→ **Your goal**: Nothing but the text of the records belongs in your answer: repeat all of it exactly and leave out the images.
════════
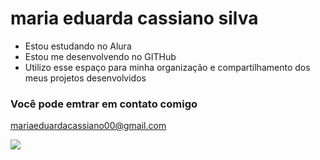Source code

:# maria eduarda cassiano silva

- Estou estudando no Alura
- Estou me desenvolvendo no GITHub
- Utilizo esse espaço para minha organização e compartilhamento dos meus projetos desenvolvidos

### Você pode emtrar em contato comigo

mariaeduardacassiano00@gmail.com

![](https://media1.tenor.com/m/ySJOxAbdkeUAAAAC/bb-bbgang.gif)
════════
→ **Task result**:
Source code

:# maria eduarda cassiano silva

- Estou estudando no Alura
- Estou me desenvolvendo no GITHub
- Utilizo esse espaço para minha organização e compartilhamento dos meus projetos desenvolvidos

### Você pode emtrar em contato comigo

mariaeduardacassiano00@gmail.com

![](https://media1.tenor.com/m/ySJOxAbdkeUAAAAC/bb-bbgang.gif)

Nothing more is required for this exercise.